Dylan’s been belted around in big waves before so he knows injuries. And he figured, busted ribs, maybe a cracked sternum, nothing a doctor can do, just gotta ride it out.

Still, he went to his local GP who sent him for x-rays where the extent of his injuries were revealed.

“I was sent straight to the trauma ward, my ribs were badly broken like in a car crash, and tubes were put in my lungs to drain ’em. One lung was partially collapsed, the other wasn’t working. Doc said I was lucky to survive the flight ’cause of the pressure.
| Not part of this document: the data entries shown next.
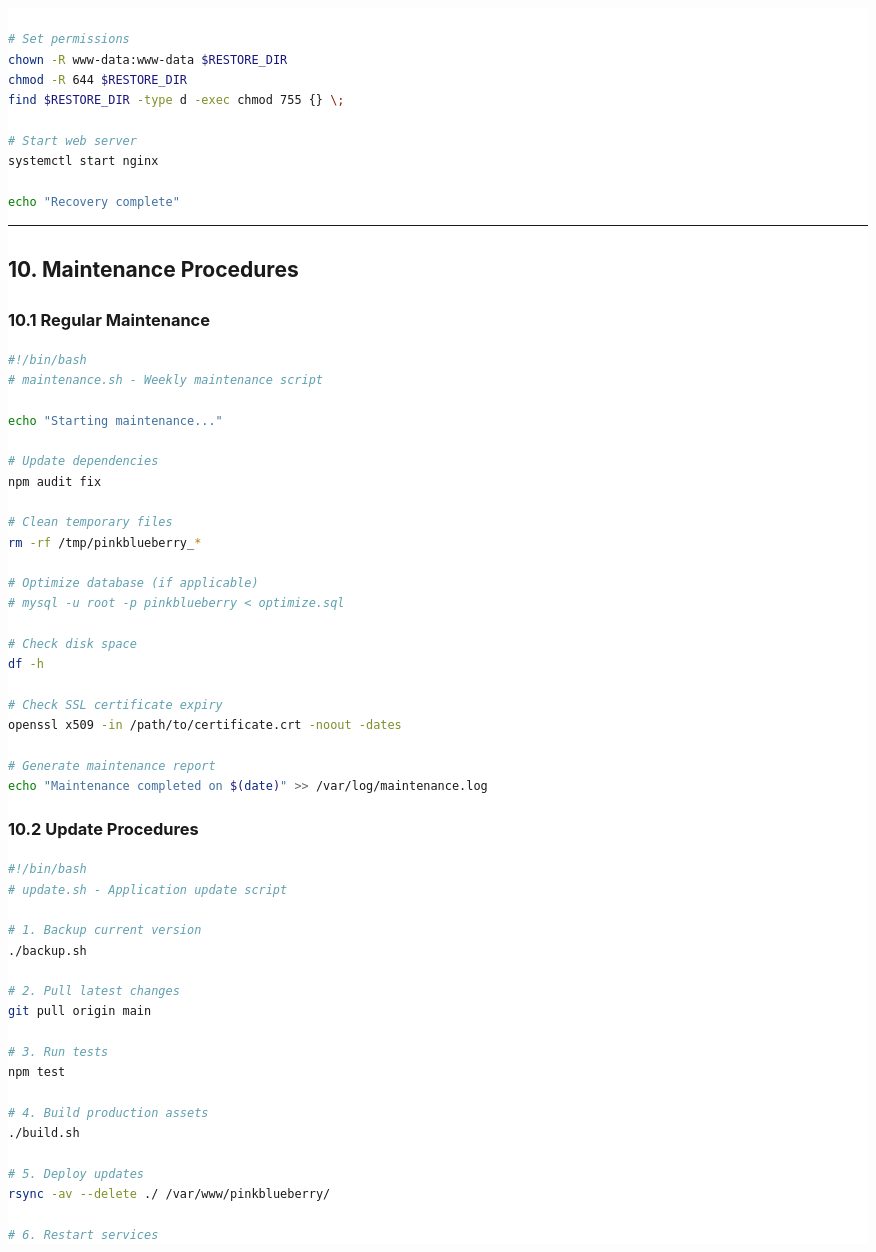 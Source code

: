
 ```bash

# Set permissions
chown -R www-data:www-data $RESTORE_DIR
chmod -R 644 $RESTORE_DIR
find $RESTORE_DIR -type d -exec chmod 755 {} \;

# Start web server
systemctl start nginx

echo "Recovery complete"
```

---

## 10. Maintenance Procedures

### 10.1 Regular Maintenance
```bash
#!/bin/bash
# maintenance.sh - Weekly maintenance script

echo "Starting maintenance..."

# Update dependencies
npm audit fix

# Clean temporary files
rm -rf /tmp/pinkblueberry_*

# Optimize database (if applicable)
# mysql -u root -p pinkblueberry < optimize.sql

# Check disk space
df -h

# Check SSL certificate expiry
openssl x509 -in /path/to/certificate.crt -noout -dates

# Generate maintenance report
echo "Maintenance completed on $(date)" >> /var/log/maintenance.log
```

### 10.2 Update Procedures
```bash
#!/bin/bash
# update.sh - Application update script

# 1. Backup current version
./backup.sh

# 2. Pull latest changes
git pull origin main

# 3. Run tests
npm test

# 4. Build production assets
./build.sh

# 5. Deploy updates
rsync -av --delete ./ /var/www/pinkblueberry/

# 6. Restart services
``` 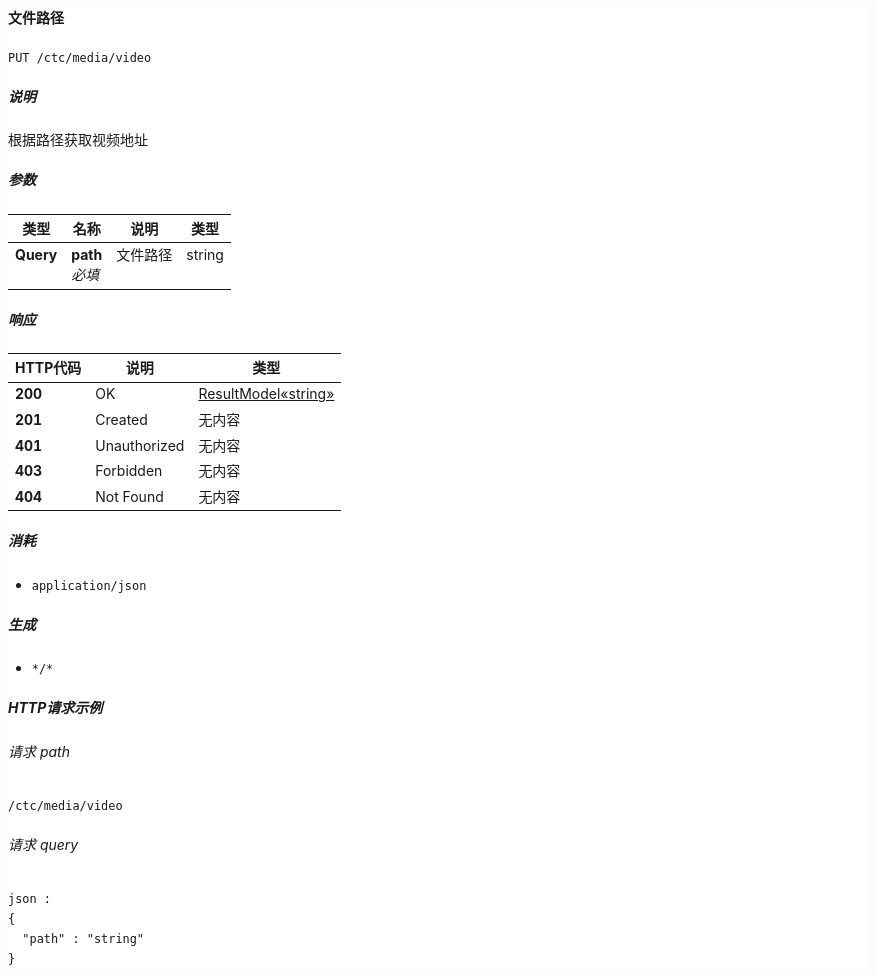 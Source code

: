 
<a name="showvideousingput"></a>
#### 文件路径
```
PUT /ctc/media/video
```


##### 说明
根据路径获取视频地址


##### 参数

|类型|名称|说明|类型|
|---|---|---|---|
|**Query**|**path**  <br>*必填*|文件路径|string|


##### 响应

|HTTP代码|说明|类型|
|---|---|---|
|**200**|OK|[ResultModel«string»](#5f0004be64abbe156f532ae433fab4d6)|
|**201**|Created|无内容|
|**401**|Unauthorized|无内容|
|**403**|Forbidden|无内容|
|**404**|Not Found|无内容|


##### 消耗

* `application/json`


##### 生成

* `*/*`


##### HTTP请求示例

###### 请求 path
```
/ctc/media/video
```


###### 请求 query
```
json :
{
  "path" : "string"
}
```
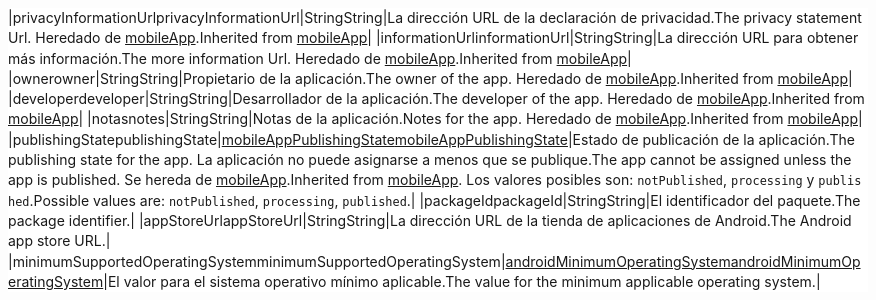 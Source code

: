 |<span data-ttu-id="d34a8-161">privacyInformationUrl</span><span class="sxs-lookup"><span data-stu-id="d34a8-161">privacyInformationUrl</span></span>|<span data-ttu-id="d34a8-162">String</span><span class="sxs-lookup"><span data-stu-id="d34a8-162">String</span></span>|<span data-ttu-id="d34a8-163">La dirección URL de la declaración de privacidad.</span><span class="sxs-lookup"><span data-stu-id="d34a8-163">The privacy statement Url.</span></span> <span data-ttu-id="d34a8-164">Heredado de [mobileApp](../resources/intune-apps-mobileapp.md).</span><span class="sxs-lookup"><span data-stu-id="d34a8-164">Inherited from [mobileApp](../resources/intune-apps-mobileapp.md)</span></span>|
|<span data-ttu-id="d34a8-165">informationUrl</span><span class="sxs-lookup"><span data-stu-id="d34a8-165">informationUrl</span></span>|<span data-ttu-id="d34a8-166">String</span><span class="sxs-lookup"><span data-stu-id="d34a8-166">String</span></span>|<span data-ttu-id="d34a8-167">La dirección URL para obtener más información.</span><span class="sxs-lookup"><span data-stu-id="d34a8-167">The more information Url.</span></span> <span data-ttu-id="d34a8-168">Heredado de [mobileApp](../resources/intune-apps-mobileapp.md).</span><span class="sxs-lookup"><span data-stu-id="d34a8-168">Inherited from [mobileApp](../resources/intune-apps-mobileapp.md)</span></span>|
|<span data-ttu-id="d34a8-169">owner</span><span class="sxs-lookup"><span data-stu-id="d34a8-169">owner</span></span>|<span data-ttu-id="d34a8-170">String</span><span class="sxs-lookup"><span data-stu-id="d34a8-170">String</span></span>|<span data-ttu-id="d34a8-171">Propietario de la aplicación.</span><span class="sxs-lookup"><span data-stu-id="d34a8-171">The owner of the app.</span></span> <span data-ttu-id="d34a8-172">Heredado de [mobileApp](../resources/intune-apps-mobileapp.md).</span><span class="sxs-lookup"><span data-stu-id="d34a8-172">Inherited from [mobileApp](../resources/intune-apps-mobileapp.md)</span></span>|
|<span data-ttu-id="d34a8-173">developer</span><span class="sxs-lookup"><span data-stu-id="d34a8-173">developer</span></span>|<span data-ttu-id="d34a8-174">String</span><span class="sxs-lookup"><span data-stu-id="d34a8-174">String</span></span>|<span data-ttu-id="d34a8-175">Desarrollador de la aplicación.</span><span class="sxs-lookup"><span data-stu-id="d34a8-175">The developer of the app.</span></span> <span data-ttu-id="d34a8-176">Heredado de [mobileApp](../resources/intune-apps-mobileapp.md).</span><span class="sxs-lookup"><span data-stu-id="d34a8-176">Inherited from [mobileApp](../resources/intune-apps-mobileapp.md)</span></span>|
|<span data-ttu-id="d34a8-177">notas</span><span class="sxs-lookup"><span data-stu-id="d34a8-177">notes</span></span>|<span data-ttu-id="d34a8-178">String</span><span class="sxs-lookup"><span data-stu-id="d34a8-178">String</span></span>|<span data-ttu-id="d34a8-179">Notas de la aplicación.</span><span class="sxs-lookup"><span data-stu-id="d34a8-179">Notes for the app.</span></span> <span data-ttu-id="d34a8-180">Heredado de [mobileApp](../resources/intune-apps-mobileapp.md).</span><span class="sxs-lookup"><span data-stu-id="d34a8-180">Inherited from [mobileApp](../resources/intune-apps-mobileapp.md)</span></span>|
|<span data-ttu-id="d34a8-181">publishingState</span><span class="sxs-lookup"><span data-stu-id="d34a8-181">publishingState</span></span>|[<span data-ttu-id="d34a8-182">mobileAppPublishingState</span><span class="sxs-lookup"><span data-stu-id="d34a8-182">mobileAppPublishingState</span></span>](../resources/intune-apps-mobileapppublishingstate.md)|<span data-ttu-id="d34a8-183">Estado de publicación de la aplicación.</span><span class="sxs-lookup"><span data-stu-id="d34a8-183">The publishing state for the app.</span></span> <span data-ttu-id="d34a8-184">La aplicación no puede asignarse a menos que se publique.</span><span class="sxs-lookup"><span data-stu-id="d34a8-184">The app cannot be assigned unless the app is published.</span></span> <span data-ttu-id="d34a8-185">Se hereda de [mobileApp](../resources/intune-apps-mobileapp.md).</span><span class="sxs-lookup"><span data-stu-id="d34a8-185">Inherited from [mobileApp](../resources/intune-apps-mobileapp.md).</span></span> <span data-ttu-id="d34a8-186">Los valores posibles son: `notPublished`, `processing` y `published`.</span><span class="sxs-lookup"><span data-stu-id="d34a8-186">Possible values are: `notPublished`, `processing`, `published`.</span></span>|
|<span data-ttu-id="d34a8-187">packageId</span><span class="sxs-lookup"><span data-stu-id="d34a8-187">packageId</span></span>|<span data-ttu-id="d34a8-188">String</span><span class="sxs-lookup"><span data-stu-id="d34a8-188">String</span></span>|<span data-ttu-id="d34a8-189">El identificador del paquete.</span><span class="sxs-lookup"><span data-stu-id="d34a8-189">The package identifier.</span></span>|
|<span data-ttu-id="d34a8-190">appStoreUrl</span><span class="sxs-lookup"><span data-stu-id="d34a8-190">appStoreUrl</span></span>|<span data-ttu-id="d34a8-191">String</span><span class="sxs-lookup"><span data-stu-id="d34a8-191">String</span></span>|<span data-ttu-id="d34a8-192">La dirección URL de la tienda de aplicaciones de Android.</span><span class="sxs-lookup"><span data-stu-id="d34a8-192">The Android app store URL.</span></span>|
|<span data-ttu-id="d34a8-193">minimumSupportedOperatingSystem</span><span class="sxs-lookup"><span data-stu-id="d34a8-193">minimumSupportedOperatingSystem</span></span>|[<span data-ttu-id="d34a8-194">androidMinimumOperatingSystem</span><span class="sxs-lookup"><span data-stu-id="d34a8-194">androidMinimumOperatingSystem</span></span>](../resources/intune-apps-androidminimumoperatingsystem.md)|<span data-ttu-id="d34a8-195">El valor para el sistema operativo mínimo aplicable.</span><span class="sxs-lookup"><span data-stu-id="d34a8-195">The value for the minimum applicable operating system.</span></span>|
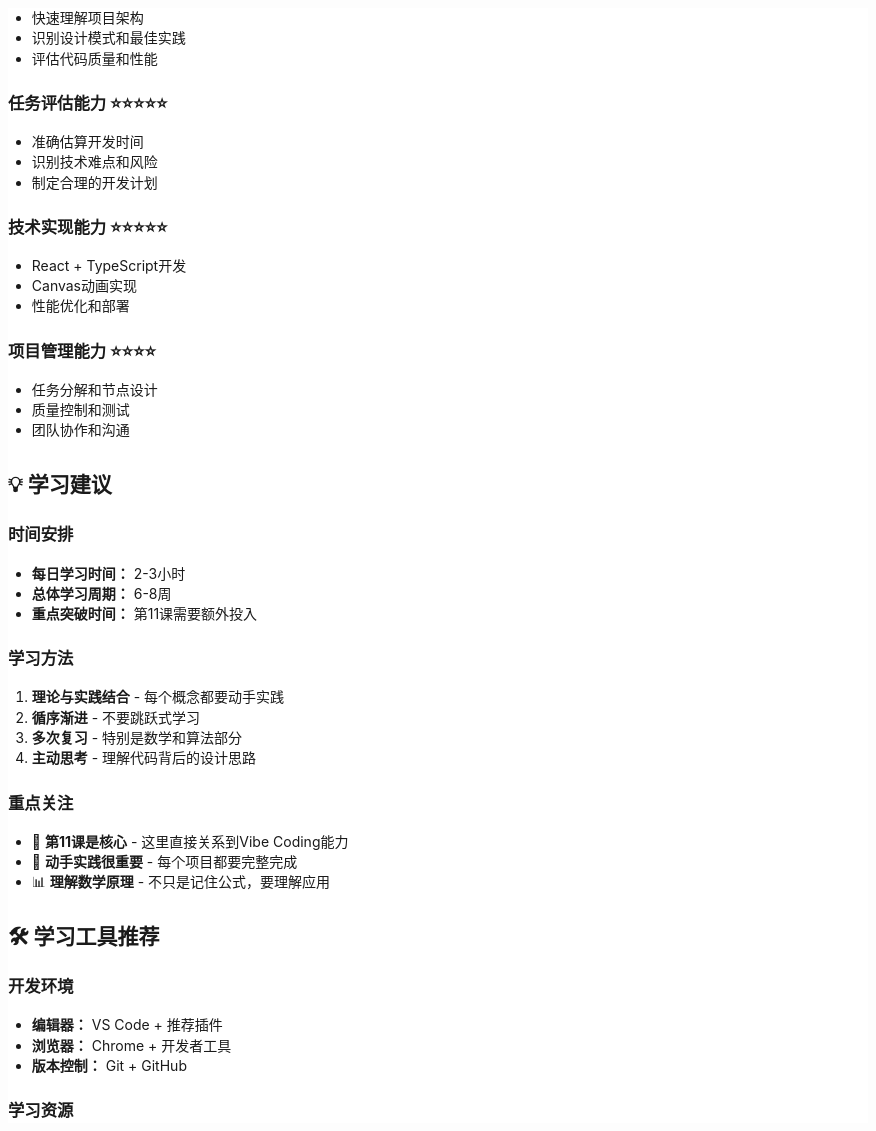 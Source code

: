 - 快速理解项目架构
- 识别设计模式和最佳实践
- 评估代码质量和性能

### 任务评估能力 ⭐⭐⭐⭐⭐

- 准确估算开发时间
- 识别技术难点和风险
- 制定合理的开发计划

### 技术实现能力 ⭐⭐⭐⭐⭐

- React + TypeScript开发
- Canvas动画实现
- 性能优化和部署

### 项目管理能力 ⭐⭐⭐⭐

- 任务分解和节点设计
- 质量控制和测试
- 团队协作和沟通

## 💡 学习建议

### 时间安排

- **每日学习时间：** 2-3小时
- **总体学习周期：** 6-8周
- **重点突破时间：** 第11课需要额外投入

### 学习方法

1. **理论与实践结合** - 每个概念都要动手实践
2. **循序渐进** - 不要跳跃式学习
3. **多次复习** - 特别是数学和算法部分
4. **主动思考** - 理解代码背后的设计思路

### 重点关注

- 🎯 **第11课是核心** - 这里直接关系到Vibe Coding能力
- 🔧 **动手实践很重要** - 每个项目都要完整完成
- 📊 **理解数学原理** - 不只是记住公式，要理解应用

## 🛠️ 学习工具推荐

### 开发环境

- **编辑器：** VS Code + 推荐插件
- **浏览器：** Chrome + 开发者工具
- **版本控制：** Git + GitHub

### 学习资源
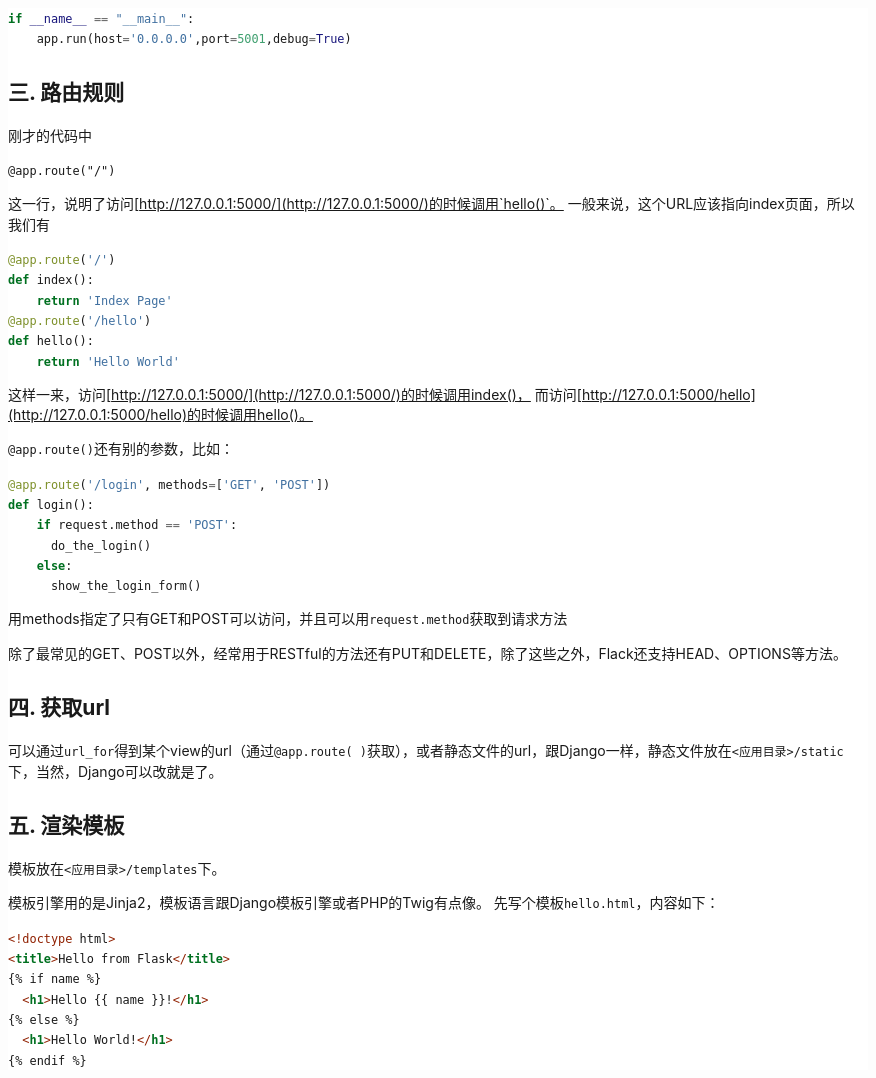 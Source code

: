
 ```python
if __name__ == "__main__":
    app.run(host='0.0.0.0',port=5001,debug=True)
```

## 三. 路由规则

刚才的代码中

    @app.route("/")

这一行，说明了访问[http://127.0.0.1:5000/](http://127.0.0.1:5000/)的时候调用`hello()`。
一般来说，这个URL应该指向index页面，所以我们有

```python
@app.route('/')
def index():
    return 'Index Page'
@app.route('/hello')
def hello():
    return 'Hello World'
```

这样一来，访问[http://127.0.0.1:5000/](http://127.0.0.1:5000/)的时候调用index()，
而访问[http://127.0.0.1:5000/hello](http://127.0.0.1:5000/hello)的时候调用hello()。

`@app.route()`还有别的参数，比如：

```python
@app.route('/login', methods=['GET', 'POST'])
def login():
    if request.method == 'POST':
      do_the_login()
    else:
      show_the_login_form()
```

用methods指定了只有GET和POST可以访问，并且可以用`request.method`获取到请求方法

除了最常见的GET、POST以外，经常用于RESTful的方法还有PUT和DELETE，除了这些之外，Flack还支持HEAD、OPTIONS等方法。

## 四. 获取url

可以通过`url_for`得到某个view的url（通过`@app.route( )`获取），或者静态文件的url，跟Django一样，静态文件放在`<应用目录>/static`下，当然，Django可以改就是了。

## 五. 渲染模板

模板放在`<应用目录>/templates`下。

模板引擎用的是Jinja2，模板语言跟Django模板引擎或者PHP的Twig有点像。
先写个模板`hello.html`，内容如下：

```html
<!doctype html>
<title>Hello from Flask</title>
{% if name %}
  <h1>Hello {{ name }}!</h1>
{% else %}
  <h1>Hello World!</h1>
{% endif %}
```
I could’ve gone into cardiac arrest.”

After surgery on Friday, Dylan spent the weekend in ICU but today he’s been released to recuperate at home, two months or thereabouts out of the water, but he reckons he’ll be able to shape, slowly, maybe two sleds a day.

The obvious question to ask, I suppose, is if this can happen to him, does he worry about his kid pushing not only her own limits but the boundaries of the sport?

“It’s heavy, bro,” he says. “It’s worrying but then it’s rewarding at the same thing. It’s hard to explain. People ask me, how do you do it, but the week before this, we were at Shipsterns and she got the craziest one and she was actually smiling while she was on the wave. She loves it. She has no fear. I always try to drop her right on the edge, not too deep, not in a bad zone and I get her in early. But she’s been doing it for a long time now, she surfed Nazaré when she was thirteen. She knows how to take a beating. She’s the only girl chasing class. She towed Teahupoo three weeks ago on a big swell.”

Summa taking on evil-looking Shippies on her backhand. Photo: Bonython
“She loves it. She has no fear. She’s been doing it for a long time now, she surfed Nazaré when she was thirteen. She knows how to take a beating.” Photo: Bonython

Still, a daddy is a daddy.

“It’s your daughter and you don’t want anything to go wrong but at the same time when you see how much enjoyment and fulfilment she gets from her adventuring it’s so good. It’s living life to the max and you’re doing with your daughter. She loves it and I love it. We’re going on adventures around the world, and it’s not just about the waves, the ride’s the bonus, but having fun in between. It’s the best time.”